Excerpts from a dataset
Start of Block
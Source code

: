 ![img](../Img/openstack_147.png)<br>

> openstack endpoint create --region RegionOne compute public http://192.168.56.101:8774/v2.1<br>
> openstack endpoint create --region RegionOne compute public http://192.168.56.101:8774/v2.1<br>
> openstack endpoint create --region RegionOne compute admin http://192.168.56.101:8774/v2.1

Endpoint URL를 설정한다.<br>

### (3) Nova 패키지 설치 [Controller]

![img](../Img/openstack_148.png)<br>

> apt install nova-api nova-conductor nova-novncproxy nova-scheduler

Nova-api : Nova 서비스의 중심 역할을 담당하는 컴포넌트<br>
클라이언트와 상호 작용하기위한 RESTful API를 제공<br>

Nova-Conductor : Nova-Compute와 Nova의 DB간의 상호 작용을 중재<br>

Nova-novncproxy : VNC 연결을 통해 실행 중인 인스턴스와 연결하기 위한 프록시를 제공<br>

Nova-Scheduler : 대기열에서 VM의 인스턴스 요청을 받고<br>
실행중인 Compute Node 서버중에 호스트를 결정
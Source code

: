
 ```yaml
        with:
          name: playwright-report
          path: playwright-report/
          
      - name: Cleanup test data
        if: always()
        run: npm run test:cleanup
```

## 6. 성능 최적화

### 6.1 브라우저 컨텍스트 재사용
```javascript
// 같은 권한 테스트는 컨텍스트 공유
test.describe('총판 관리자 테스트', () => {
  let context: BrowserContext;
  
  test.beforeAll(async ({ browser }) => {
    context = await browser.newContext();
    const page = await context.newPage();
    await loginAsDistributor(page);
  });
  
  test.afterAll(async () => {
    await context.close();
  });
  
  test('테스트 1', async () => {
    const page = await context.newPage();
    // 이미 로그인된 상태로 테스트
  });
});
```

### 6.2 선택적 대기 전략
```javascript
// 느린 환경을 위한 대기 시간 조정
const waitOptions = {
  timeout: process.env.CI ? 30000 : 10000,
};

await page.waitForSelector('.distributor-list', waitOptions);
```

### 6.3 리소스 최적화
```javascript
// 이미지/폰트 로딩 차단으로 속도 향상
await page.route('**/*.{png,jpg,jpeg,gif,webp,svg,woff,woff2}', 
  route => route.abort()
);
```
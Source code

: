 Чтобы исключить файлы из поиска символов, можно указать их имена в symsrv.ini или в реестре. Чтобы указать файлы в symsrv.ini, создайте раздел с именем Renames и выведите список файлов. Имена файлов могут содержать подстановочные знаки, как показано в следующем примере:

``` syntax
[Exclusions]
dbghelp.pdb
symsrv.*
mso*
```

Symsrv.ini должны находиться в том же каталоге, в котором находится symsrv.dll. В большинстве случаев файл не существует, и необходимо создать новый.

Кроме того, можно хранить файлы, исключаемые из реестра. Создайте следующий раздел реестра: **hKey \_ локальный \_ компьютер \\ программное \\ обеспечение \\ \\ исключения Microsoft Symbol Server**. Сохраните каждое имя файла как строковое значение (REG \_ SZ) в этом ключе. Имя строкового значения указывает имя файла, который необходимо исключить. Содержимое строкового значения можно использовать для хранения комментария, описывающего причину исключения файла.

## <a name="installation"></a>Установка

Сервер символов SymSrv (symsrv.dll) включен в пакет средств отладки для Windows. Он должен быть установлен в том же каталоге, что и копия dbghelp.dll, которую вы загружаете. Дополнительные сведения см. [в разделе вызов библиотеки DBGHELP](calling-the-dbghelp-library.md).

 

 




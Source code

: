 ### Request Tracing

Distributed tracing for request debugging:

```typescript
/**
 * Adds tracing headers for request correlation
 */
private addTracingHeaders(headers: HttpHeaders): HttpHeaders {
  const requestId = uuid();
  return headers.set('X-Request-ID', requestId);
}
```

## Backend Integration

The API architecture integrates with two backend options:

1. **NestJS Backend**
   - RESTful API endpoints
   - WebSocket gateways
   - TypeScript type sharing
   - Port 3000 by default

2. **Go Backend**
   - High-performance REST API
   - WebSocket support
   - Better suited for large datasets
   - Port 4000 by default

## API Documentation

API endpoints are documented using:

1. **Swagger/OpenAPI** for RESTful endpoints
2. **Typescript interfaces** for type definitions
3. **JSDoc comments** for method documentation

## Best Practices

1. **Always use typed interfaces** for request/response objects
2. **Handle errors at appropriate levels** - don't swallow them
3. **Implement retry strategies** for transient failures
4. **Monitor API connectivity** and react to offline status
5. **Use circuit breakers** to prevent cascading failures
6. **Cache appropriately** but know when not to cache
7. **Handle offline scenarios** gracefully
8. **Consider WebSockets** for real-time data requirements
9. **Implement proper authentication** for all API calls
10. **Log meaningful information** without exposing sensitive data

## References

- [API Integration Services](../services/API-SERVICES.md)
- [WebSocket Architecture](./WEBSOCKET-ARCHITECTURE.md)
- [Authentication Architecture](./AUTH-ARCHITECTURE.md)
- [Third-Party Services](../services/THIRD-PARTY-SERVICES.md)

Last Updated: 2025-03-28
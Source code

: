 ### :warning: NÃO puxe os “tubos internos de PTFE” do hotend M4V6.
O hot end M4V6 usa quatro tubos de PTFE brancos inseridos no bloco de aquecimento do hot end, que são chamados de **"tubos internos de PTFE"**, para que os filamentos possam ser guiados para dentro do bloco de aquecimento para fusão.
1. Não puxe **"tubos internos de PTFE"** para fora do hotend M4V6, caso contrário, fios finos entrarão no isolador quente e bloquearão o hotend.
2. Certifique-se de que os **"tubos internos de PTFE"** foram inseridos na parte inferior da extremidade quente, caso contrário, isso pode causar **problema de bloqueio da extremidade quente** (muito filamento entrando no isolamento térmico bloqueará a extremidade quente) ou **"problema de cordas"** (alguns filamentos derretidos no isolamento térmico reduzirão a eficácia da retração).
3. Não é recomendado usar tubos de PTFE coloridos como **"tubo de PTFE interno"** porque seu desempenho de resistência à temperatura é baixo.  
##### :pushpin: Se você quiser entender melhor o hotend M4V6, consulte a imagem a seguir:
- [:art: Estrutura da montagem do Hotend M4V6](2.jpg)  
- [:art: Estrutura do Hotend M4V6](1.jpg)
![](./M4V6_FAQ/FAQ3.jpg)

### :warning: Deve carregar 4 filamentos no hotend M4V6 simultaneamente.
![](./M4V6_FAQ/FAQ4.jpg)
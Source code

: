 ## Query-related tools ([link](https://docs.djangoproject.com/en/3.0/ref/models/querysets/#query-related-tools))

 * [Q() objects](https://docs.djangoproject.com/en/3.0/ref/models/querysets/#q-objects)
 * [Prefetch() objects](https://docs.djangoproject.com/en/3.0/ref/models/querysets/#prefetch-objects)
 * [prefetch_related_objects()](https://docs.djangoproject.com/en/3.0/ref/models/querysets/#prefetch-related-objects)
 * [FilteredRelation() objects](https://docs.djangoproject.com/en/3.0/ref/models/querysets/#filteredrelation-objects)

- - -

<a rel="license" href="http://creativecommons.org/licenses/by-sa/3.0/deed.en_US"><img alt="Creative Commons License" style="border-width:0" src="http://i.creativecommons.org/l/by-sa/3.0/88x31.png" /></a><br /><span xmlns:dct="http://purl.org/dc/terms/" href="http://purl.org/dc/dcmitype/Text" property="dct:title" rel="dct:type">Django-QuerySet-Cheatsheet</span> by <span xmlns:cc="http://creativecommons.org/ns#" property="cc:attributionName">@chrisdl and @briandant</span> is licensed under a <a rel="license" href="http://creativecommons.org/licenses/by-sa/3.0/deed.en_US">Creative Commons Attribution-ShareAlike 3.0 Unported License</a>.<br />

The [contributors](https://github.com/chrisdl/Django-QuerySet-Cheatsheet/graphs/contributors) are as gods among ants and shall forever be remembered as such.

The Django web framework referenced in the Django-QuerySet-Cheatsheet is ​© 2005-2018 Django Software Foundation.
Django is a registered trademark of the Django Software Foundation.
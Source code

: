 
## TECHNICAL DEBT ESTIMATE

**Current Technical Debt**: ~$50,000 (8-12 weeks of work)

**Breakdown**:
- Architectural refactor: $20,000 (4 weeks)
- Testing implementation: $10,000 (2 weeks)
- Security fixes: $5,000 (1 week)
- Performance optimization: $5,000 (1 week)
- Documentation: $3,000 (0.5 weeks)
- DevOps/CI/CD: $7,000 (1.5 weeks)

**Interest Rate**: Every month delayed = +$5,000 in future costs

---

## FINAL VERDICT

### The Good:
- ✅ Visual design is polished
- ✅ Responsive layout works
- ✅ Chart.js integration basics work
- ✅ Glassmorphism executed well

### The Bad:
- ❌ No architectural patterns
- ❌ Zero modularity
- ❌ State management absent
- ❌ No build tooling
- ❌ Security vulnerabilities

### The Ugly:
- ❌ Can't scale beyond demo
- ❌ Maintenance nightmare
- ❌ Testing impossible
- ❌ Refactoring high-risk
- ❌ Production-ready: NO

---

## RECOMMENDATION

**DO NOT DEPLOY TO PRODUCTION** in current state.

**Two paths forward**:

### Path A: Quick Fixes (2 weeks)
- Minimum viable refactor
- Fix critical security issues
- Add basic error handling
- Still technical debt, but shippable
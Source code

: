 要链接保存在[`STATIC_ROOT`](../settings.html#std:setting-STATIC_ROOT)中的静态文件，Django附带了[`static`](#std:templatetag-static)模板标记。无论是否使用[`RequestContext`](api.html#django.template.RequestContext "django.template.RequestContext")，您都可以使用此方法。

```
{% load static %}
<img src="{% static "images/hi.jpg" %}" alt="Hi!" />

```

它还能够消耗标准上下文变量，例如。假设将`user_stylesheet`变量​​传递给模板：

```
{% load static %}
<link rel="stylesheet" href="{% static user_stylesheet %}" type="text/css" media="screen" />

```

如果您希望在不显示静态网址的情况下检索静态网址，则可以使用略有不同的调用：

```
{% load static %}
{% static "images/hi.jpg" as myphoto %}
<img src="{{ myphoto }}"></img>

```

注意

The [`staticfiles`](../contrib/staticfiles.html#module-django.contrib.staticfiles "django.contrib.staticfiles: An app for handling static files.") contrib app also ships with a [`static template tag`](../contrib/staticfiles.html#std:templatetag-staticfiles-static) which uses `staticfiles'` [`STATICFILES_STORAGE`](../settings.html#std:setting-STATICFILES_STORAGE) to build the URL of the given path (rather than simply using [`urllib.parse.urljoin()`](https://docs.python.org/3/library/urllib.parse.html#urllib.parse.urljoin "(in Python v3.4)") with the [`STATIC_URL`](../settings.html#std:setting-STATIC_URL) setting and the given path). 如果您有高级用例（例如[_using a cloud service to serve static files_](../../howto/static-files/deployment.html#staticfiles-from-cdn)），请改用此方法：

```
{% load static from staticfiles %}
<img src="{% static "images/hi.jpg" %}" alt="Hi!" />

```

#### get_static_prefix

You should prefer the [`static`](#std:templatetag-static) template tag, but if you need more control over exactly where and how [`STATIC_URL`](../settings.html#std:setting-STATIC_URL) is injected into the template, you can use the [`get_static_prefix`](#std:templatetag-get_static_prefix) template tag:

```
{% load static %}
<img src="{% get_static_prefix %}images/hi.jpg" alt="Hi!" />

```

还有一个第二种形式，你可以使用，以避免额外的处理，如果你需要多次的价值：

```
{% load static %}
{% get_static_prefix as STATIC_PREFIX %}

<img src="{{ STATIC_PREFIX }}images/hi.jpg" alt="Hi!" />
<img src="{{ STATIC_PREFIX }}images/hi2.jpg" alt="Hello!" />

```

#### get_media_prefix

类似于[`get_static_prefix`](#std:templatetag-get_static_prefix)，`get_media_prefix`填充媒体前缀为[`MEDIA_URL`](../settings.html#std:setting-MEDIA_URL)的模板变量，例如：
End of Block
> _Your instructions_
From the records, copy out each line that includes the string "report".

> _Output_
          name: playwright-report
          path: playwright-report/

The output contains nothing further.